Jeff Buckley: You And I – Album Review

Ein geniales Vermächtnis des viel zu früh verstorbenen Jeff Buckley

von Gérard Otremba

Als 1997 die Nachricht vom Tode Jeff Buckleys durchsickerte, stand die Welt für zahlreiche Musikenthusiasten eine Zeit lang still. Im Alter von 30 Jahren ertrank Jeff Buckley am 29.05. jenes Jahres während der Aufnahmen zu seinem zweiten Album bei einem Badeunfall in Memphis. Ein tragisches Ende eines Künstlers, dem zu wenig Zeit vergönnt war, sein geniales Talent zur vollen Blüte entfalten zu können. Sein einziges zu Lebzeiten erschienenes Studioalbum Grace gehörte zu den aufregendsten Neuerscheinungen des Jahres 1994, Buckleys Version von Leonard Cohens „Hallelujah“ gehört mithin zu den besten Coversongs aller Zeiten, seine Stimme schien Steine erweichen zu können. Jeff Buckleys emotionale Tiefe übertraf alles andere aus den 90ern und erinnerte natürlich an seinen ebenfalls zu früh verstorbenen Vater Tim Buckley.
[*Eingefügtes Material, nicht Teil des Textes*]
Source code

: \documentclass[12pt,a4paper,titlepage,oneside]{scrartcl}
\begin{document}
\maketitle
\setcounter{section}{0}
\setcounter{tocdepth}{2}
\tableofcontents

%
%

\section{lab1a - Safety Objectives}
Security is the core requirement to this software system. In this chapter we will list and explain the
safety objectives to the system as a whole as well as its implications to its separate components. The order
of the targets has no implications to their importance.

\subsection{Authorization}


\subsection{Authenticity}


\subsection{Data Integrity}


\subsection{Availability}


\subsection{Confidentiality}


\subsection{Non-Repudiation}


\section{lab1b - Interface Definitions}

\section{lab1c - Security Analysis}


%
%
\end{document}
Bereits kurz vor der Veröffentlichung von Grace ließ Buckley sein Potential mit der EP Live At Sin-é aufblitzen, wo er mit einer wahnsinnig genialen, zehn-minütigen Interpretation des Van Morrison-Klassikers „The Way Young Lovers Do“ die Hörer in seinen Bann zog. Die Songs auf You And I hat Jeff Buckley im Februar und November 1993 allein mit Gitarre in New York aufgenommen und bis auf seine beiden Eigenkompositionen „Grace“ und „Dream Of You And I“ versammelt das Album acht bisher unveröffentlichte Coverversionen, die erst vor wenigen Jahren bei den Vorbereitungen zu der Jubiläumsausgabe von Grace auftauchten und die Buckleys Klasse als Sänger, Gitarrist und Interpret unter Beweis stellen.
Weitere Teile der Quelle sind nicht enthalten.